Very nice work on Electrum. It would be great to see something similar to Bitcoin Spinner using it eventually. The fully-open nature is appealing as well.

Slush mentioned implementation of a 'wallet in the cloud' - I haven't looked at the code yet, but I assume the server must be present for wallet reconstruction?

There's a couple of things I don't understand.

1. Are you saying that we can create transactions with a message and that message could be an necrypted private key. Therefore we store private keys in the blockchain ?

2. If that's the case I didn't understand how we would retrieve the keys.

With Electrum, ThomasV noted the private keys are not stored in the blockchain. With the proposal, the private keys are encrypted and stored in the blockchain.

To retrieve the keys, the blockchain would need to be searched through to find associated tags, then decrypted for use. It's far more computationally intensive for the node, but doesn't rely on a dedicated Electrum server - only the Bitcoin network. A trade-off is the potential for lessened security. The two approaches mostly overlap in the functionality provided.

Hey buddy, can I borrow a Namecoin?
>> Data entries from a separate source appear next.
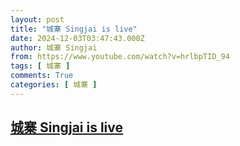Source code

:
 ```yaml
---
layout: post
title: "城寨 Singjai is live"
date: 2024-12-03T03:47:43.000Z
author: 城寨 Singjai
from: https://www.youtube.com/watch?v=hrlbpTID_94
tags: [ 城寨 ]
comments: True
categories: [ 城寨 ]
---
```

<!--1733197663000-->
[城寨 Singjai is live](https://www.youtube.com/watch?v=hrlbpTID_94)
------

<div>

</div>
I don't have my wallet. Grin
It wouldn't do much good if you don't have your namecoin wallet either. That's why I like the idea of physical bitcoin for walking around money.
I like the concept of this idea. It could serve as a decentralized vault. Namecoin will have valuable uses one day.

Cheesy

It would probably make more sense when thinking of a contract as a URL, so information about a trust might be located at https://durangofamilytrust.bit/. Then looking for the transactions associated with that trust could be done by searching for a hash formed from the URL. If the transactions have been appropriately tagged by the trust administration and you've used the correct hashing method on the URL, the relevant transactions will be found in the blockchain. This might be useful for third-party audit.

In this manner, as long as the Bitcoin network is functioning, the assets can be located and/or retrieved. No need for access to the Namecoin wallet - anything could be designated as the tag (the example could've been a .com instead). I just like figuring out ways of using decentralized systems in conjunction.

What problem are you trying to solve here? I don't understand the point of this proposal.

Yes, I wasn't too clear about that. It's generally an alternative to the server-based wallet-management technique used by BCCAPI and Electrum.

Using the blockchain to store encrypted private keys with their associated addresses would allow for a 'wallet in the cloud' using the Bitcoin network instead of self-hosted or managed solutions. It is also possible that thin clients could engage in limited activities without needing a dedicated server. If the tag/key pair is used and the owner is unable to update security methods (individual died?), it could be possible to recover lost coins.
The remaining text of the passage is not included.